I can tell at a glance that their mother isn’t doing well. Her eyes are closed, her breathing uneven and stuttering. Cade kneels at one side of her, and Wyatt stands at the end of the bed, his shoulders tense, his eyes fixed on her. Lucy rushes to her side, dropping down to take her other hand, and I hang there in the doorway for a moment, not sure if it’s my place to get any closer.

But then, Wyatt reaches back for me, and our hands find each other once more – I cling to him tight, letting him know that I am still here, that I am not going anywhere. The room is filled with a heavy silence, broken only by the sound of his mother’s breath, and it suddenly strikes me just how delicate life is out here – just how common loss is, as common as it was for us back in 2025. All that time has passed, but the weight of grief and the loss of someone they care about still hits just as hard as it ever did.

Except they don’t have the same tools to navigate that pain and grief...

By the time she lets out her final breath, her chest rising and falling one more time before the heaviest sense of nothingness settles over the room. Finally, it’s broken by the sound of Lucy’s sobbing – she sinks her head down to her mother’s hand as though trying to force a little life back into her, but it’s no good.

I reach out to touch her shoulder, doing what I can to comfort her, as Wyatt and Cade stand there, too shocked to react.

"I must go," Wyatt mutters, as he draws me to him once more. "We have furs to sell. And-"

"Wyatt, you can’t leave, not just like that!” Lucy protests desperately as she rises to her feet, clutching at his hands. "We need you here. We need-"

"You’ve been doing just fine without me for a long while now," he retorts gruffly. "You don’t need me any more now than you did then."

"Wyatt-"

He pulls away from her, striding to the door. Lucy gazes after him with an expression of such pure and complete pain that I can’t just turn my back on it.

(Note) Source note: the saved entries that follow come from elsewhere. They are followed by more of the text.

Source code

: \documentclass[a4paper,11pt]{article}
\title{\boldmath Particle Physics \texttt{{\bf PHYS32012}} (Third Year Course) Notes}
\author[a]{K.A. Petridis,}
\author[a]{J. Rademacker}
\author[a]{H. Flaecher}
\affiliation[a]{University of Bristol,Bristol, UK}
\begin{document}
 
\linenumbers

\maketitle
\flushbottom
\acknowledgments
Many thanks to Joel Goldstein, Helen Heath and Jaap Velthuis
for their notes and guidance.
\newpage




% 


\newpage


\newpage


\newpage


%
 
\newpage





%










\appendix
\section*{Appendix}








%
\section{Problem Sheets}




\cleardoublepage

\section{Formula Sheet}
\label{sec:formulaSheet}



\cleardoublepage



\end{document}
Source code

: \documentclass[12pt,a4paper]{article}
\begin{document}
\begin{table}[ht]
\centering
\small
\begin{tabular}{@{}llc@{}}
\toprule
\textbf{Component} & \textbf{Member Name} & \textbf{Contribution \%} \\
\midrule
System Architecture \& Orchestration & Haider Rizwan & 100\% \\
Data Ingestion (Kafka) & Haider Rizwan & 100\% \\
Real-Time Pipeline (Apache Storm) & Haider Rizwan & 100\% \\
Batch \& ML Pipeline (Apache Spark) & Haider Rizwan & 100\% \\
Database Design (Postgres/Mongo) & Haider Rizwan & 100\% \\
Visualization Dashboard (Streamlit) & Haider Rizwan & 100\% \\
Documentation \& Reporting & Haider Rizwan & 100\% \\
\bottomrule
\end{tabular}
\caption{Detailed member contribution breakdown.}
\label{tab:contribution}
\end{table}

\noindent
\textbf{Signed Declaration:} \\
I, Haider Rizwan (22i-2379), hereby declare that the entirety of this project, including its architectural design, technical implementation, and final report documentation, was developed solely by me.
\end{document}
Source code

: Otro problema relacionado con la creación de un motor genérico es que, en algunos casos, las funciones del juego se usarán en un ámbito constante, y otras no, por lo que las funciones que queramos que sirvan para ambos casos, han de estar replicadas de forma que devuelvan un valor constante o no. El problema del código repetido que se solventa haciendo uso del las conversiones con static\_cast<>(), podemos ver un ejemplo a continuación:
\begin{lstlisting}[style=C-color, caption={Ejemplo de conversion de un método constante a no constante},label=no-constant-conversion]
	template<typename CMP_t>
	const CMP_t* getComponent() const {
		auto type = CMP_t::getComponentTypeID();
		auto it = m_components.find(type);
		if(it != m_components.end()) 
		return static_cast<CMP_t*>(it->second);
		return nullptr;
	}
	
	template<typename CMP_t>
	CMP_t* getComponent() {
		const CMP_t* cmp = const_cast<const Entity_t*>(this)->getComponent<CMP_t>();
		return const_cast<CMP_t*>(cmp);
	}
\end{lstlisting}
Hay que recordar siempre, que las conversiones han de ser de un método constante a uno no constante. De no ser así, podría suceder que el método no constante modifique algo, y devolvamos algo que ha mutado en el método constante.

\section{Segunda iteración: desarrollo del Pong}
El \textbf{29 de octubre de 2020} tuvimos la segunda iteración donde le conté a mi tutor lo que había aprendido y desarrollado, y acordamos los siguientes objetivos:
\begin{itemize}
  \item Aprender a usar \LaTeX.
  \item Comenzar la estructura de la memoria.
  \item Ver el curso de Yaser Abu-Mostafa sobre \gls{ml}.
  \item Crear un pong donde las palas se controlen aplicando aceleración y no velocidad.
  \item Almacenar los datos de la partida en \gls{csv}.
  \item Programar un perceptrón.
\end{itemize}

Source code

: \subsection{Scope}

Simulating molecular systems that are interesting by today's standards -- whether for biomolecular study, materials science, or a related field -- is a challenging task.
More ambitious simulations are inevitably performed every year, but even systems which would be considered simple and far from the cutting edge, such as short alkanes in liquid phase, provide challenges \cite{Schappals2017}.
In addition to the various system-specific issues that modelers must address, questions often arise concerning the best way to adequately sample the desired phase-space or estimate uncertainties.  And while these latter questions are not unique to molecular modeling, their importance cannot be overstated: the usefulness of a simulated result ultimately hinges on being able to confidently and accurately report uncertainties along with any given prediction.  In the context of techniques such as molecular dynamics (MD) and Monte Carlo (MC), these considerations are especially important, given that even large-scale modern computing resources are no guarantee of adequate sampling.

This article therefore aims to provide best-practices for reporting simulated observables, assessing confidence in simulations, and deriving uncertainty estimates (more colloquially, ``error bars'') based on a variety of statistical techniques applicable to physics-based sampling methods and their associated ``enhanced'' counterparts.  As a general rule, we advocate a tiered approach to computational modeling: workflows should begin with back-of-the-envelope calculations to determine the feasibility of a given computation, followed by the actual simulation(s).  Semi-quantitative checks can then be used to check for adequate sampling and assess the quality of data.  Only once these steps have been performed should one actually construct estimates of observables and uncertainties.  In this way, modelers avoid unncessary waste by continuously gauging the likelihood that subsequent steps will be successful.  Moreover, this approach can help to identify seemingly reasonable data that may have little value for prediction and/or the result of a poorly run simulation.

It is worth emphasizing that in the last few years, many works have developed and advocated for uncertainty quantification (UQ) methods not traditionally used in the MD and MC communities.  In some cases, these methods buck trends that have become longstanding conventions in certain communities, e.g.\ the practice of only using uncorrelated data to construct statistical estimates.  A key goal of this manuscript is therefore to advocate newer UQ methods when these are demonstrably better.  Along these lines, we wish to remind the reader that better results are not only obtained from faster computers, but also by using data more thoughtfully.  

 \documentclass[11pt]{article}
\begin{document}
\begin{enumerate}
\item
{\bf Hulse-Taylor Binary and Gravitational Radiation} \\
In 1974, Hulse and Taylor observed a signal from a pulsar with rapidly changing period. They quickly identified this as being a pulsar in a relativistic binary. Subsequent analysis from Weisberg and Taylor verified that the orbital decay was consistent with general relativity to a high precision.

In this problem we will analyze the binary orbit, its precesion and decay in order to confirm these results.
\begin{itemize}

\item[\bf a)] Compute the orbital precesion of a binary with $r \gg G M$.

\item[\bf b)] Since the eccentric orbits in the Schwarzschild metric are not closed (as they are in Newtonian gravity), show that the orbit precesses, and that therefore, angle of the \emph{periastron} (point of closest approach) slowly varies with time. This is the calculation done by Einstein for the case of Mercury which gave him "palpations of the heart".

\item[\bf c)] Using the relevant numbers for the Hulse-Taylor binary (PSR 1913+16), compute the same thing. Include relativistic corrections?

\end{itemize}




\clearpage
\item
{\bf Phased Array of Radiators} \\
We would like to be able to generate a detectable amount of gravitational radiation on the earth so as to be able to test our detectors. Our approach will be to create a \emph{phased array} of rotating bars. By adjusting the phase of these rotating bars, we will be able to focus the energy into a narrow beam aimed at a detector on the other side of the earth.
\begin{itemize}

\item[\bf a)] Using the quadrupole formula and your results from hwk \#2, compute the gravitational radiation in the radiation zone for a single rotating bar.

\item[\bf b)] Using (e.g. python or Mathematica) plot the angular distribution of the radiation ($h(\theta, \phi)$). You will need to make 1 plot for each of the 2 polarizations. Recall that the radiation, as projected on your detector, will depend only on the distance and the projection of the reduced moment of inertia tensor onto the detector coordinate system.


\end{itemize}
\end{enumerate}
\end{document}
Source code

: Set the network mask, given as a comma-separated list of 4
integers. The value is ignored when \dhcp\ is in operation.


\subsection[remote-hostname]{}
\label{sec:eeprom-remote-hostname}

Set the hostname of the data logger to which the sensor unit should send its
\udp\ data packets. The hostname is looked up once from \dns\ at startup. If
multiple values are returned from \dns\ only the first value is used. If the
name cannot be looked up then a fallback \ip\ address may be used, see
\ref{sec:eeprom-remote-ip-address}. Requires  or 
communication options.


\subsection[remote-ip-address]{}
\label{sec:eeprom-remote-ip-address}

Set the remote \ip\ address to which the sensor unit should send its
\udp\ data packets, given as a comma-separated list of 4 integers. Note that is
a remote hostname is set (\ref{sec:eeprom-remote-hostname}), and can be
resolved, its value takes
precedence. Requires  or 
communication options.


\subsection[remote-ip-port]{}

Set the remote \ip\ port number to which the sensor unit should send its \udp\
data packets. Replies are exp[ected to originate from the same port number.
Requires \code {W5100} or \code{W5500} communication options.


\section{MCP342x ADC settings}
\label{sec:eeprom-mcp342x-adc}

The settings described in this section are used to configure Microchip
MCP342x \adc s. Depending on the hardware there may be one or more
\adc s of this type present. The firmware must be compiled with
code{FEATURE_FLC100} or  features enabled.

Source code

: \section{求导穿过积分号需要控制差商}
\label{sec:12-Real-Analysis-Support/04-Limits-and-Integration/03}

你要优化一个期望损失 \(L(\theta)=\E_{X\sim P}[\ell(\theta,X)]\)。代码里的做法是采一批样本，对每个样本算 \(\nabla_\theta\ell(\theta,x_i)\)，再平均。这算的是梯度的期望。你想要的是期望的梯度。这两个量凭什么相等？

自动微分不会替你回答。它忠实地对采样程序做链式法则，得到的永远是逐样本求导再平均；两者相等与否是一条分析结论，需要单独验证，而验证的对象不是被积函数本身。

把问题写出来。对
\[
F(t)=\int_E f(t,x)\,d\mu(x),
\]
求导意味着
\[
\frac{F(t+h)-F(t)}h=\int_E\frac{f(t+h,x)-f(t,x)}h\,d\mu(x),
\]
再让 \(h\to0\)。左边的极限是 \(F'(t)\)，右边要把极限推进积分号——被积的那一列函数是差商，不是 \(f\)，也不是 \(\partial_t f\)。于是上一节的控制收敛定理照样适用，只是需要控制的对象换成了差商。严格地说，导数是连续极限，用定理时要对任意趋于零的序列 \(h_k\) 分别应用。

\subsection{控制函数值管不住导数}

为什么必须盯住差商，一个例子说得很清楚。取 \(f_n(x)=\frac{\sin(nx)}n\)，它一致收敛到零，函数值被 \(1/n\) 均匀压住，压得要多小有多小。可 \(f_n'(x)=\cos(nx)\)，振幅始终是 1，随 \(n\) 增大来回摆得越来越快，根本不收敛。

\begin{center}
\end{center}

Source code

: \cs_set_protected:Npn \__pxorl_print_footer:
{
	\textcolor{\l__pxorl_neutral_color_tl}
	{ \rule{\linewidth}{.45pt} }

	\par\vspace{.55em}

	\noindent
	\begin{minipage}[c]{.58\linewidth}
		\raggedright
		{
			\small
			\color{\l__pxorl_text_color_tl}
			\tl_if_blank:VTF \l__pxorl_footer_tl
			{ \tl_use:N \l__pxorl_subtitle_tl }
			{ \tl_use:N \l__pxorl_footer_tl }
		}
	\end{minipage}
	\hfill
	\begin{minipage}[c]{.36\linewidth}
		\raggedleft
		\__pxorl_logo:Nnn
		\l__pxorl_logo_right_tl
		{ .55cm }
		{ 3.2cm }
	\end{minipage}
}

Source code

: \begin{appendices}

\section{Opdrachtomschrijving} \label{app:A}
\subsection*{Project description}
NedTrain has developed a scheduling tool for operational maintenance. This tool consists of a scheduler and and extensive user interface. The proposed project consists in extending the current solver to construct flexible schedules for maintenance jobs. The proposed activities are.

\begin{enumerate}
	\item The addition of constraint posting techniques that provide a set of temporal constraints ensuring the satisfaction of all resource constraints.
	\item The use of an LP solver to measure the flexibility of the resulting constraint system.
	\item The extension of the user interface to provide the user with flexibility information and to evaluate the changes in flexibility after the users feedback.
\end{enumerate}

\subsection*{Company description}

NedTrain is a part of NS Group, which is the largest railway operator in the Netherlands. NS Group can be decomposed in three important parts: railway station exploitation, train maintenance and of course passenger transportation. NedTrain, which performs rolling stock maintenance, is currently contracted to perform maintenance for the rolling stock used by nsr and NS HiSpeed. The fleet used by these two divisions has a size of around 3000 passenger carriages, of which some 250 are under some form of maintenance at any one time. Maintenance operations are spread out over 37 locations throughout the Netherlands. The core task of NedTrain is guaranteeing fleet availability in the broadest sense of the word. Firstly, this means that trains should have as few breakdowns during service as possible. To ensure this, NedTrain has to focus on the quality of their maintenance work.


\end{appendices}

"We’ll be back, I promise," I tell her, before I hurry after Wyatt. I might not know if that’s a promise I can keep – but what I do know is that I’d do anything to make the pain a little less for her to bear.

Even if Wyatt seems unable to get out of here fast enough.

CHAPTER 7

Wyatt

Istalk towards the trail that will lead us back to the cabin, hardly able to so much as look back at her. Riley has to rush to keep up, her footsteps kicking up dirt with every movement.

"Wyatt, will you slow down?” she asks me, and, finally, I come to a halt at the edge of the forest.

"Did you promise my sister we would come back?” I growl at her. I know all I am doing is papering over the grief of the loss I’ve just experienced with whatever anger I can justify to myself, but I can’t help it. My head is spinning, seeing my family again after all that time, and I don’t need her making things worse for me.

"I – I just didn’t want her to-"

"You don’t get to make promises like that," I warn her. "Not when you don’t even intend on sticking around."

"What makes you think that?” she demands, as I take off into the woods once more. I keep my gaze set forward, my jaw set tight. I don’t want to have this conversation with her. Or with anyone. It doesn’t sit right with me, the pain that my sister is feeling, knowing that I can’t do much to make it right.

"You want to go back to your yoga and your iced tea," I remind her. "You said it yourself. You don’t want to be here for my sister, or for anyone-"

"You have no idea what I want!” she counters sharply, as she finally catches up with me. I can feel her glowering at me, a far cry from the sweetness she showed me when we were in town together, holding my hand, letting me know that I wasn’t alone.

I know I am being unfair but I can’t help myself. She’s the first person I’ve let close in a long time, and to know that she might just as quickly be ready to turn her back and leave...it doesn’t sit right with me.